*** Records for processing ***

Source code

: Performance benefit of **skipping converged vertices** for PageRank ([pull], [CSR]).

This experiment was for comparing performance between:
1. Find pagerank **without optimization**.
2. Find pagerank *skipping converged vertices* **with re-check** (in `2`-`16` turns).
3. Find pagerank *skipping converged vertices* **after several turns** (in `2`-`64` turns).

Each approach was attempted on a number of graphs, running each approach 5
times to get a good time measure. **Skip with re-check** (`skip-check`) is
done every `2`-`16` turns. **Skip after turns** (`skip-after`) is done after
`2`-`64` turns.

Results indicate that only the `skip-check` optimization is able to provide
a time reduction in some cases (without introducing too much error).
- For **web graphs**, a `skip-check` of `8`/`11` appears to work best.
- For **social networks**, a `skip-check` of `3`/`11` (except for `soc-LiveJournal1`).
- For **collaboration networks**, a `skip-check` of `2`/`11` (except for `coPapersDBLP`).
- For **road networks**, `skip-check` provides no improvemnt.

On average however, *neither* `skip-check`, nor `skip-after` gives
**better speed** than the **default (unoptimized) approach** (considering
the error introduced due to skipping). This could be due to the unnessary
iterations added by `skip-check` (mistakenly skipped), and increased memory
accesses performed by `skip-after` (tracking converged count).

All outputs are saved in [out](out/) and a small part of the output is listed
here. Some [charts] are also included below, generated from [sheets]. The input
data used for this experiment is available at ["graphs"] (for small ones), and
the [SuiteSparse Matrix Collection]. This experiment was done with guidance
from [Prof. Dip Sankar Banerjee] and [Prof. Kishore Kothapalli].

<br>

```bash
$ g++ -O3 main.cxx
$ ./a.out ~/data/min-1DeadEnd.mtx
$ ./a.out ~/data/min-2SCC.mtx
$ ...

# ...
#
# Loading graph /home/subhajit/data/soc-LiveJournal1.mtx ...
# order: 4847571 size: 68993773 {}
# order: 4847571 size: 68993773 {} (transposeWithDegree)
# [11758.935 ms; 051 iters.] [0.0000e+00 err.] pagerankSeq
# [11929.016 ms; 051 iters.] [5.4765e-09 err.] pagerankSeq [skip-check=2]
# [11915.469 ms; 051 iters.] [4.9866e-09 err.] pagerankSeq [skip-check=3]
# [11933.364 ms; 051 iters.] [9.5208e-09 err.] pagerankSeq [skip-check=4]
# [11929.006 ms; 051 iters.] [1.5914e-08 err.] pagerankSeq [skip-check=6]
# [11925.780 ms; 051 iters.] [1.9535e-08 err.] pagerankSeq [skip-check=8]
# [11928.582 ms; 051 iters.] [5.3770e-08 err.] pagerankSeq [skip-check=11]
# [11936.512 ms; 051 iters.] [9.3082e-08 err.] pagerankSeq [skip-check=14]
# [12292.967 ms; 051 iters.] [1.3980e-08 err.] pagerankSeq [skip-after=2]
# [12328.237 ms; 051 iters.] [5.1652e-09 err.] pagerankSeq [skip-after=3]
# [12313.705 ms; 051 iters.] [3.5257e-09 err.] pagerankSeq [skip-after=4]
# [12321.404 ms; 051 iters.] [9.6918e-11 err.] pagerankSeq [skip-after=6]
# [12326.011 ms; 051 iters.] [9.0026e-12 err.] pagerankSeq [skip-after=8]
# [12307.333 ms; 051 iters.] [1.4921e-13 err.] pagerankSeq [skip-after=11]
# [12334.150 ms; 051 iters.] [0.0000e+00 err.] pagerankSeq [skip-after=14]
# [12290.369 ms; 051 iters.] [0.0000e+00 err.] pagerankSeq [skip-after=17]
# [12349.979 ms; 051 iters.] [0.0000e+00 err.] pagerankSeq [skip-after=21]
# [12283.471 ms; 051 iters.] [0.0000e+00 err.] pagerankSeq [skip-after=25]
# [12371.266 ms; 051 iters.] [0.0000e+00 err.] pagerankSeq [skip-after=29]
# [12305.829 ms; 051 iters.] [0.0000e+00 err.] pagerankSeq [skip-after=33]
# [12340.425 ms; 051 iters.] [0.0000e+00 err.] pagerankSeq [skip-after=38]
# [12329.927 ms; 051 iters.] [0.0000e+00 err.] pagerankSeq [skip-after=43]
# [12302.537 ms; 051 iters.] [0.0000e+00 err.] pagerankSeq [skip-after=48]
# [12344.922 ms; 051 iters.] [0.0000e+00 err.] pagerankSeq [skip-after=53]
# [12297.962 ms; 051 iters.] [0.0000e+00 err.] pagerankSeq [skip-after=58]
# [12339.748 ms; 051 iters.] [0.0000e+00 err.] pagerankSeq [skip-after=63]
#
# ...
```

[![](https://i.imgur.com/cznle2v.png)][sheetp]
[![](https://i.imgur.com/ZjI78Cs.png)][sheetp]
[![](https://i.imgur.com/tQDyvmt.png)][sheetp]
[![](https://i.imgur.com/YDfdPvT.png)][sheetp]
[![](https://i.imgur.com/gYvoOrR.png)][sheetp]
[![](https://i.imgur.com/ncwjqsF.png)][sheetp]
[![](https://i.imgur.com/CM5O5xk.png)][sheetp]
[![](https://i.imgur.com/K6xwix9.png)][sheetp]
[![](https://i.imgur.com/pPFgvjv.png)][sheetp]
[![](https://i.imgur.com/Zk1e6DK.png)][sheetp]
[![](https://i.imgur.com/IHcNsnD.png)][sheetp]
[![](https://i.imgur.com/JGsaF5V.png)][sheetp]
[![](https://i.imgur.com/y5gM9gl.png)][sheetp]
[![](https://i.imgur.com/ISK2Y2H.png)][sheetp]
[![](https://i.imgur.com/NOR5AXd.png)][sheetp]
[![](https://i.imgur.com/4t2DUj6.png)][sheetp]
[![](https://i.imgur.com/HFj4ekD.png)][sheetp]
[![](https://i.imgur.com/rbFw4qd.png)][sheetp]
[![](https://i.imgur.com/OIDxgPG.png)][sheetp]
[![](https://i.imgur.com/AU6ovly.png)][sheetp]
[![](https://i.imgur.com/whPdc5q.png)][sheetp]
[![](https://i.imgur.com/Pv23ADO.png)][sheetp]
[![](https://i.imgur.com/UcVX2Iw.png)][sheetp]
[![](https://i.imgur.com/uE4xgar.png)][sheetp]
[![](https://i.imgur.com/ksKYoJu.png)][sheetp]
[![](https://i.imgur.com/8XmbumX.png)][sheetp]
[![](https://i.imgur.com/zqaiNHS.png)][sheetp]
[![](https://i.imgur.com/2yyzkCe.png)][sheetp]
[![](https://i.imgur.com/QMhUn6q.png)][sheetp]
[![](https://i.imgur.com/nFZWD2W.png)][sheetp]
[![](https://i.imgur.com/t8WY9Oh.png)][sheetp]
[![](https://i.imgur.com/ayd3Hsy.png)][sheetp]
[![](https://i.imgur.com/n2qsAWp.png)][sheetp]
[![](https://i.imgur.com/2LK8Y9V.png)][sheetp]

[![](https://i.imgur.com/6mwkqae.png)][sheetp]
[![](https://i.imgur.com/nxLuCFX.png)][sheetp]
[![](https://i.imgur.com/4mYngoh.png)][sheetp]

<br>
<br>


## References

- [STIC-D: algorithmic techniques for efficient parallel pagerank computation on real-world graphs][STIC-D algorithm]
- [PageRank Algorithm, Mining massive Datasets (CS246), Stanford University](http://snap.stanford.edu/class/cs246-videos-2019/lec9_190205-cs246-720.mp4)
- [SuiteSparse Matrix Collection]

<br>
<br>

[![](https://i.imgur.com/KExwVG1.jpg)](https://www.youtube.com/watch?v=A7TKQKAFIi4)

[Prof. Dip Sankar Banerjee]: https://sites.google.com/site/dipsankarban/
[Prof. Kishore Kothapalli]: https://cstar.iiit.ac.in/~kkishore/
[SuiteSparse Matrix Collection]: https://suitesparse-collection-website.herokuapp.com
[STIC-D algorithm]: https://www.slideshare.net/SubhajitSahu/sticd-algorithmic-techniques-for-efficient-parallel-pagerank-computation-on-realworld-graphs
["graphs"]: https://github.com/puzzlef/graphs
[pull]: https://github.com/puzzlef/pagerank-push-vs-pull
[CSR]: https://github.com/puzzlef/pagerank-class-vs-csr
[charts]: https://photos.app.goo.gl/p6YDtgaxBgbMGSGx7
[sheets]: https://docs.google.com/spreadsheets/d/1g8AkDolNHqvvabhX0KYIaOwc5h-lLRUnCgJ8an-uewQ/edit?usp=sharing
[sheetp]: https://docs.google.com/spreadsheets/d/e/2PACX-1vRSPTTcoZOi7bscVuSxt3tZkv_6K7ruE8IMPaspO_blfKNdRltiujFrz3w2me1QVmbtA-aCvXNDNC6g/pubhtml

***

> [Task instructions] Among the records above, find each line containing the string "class" and copy it.

> [Solved problem]
- [PageRank Algorithm, Mining massive Datasets (CS246), Stanford University](http://snap.stanford.edu/class/cs246-videos-2019/lec9_190205-cs246-720.mp4)
[CSR]: https://github.com/puzzlef/pagerank-class-vs-csr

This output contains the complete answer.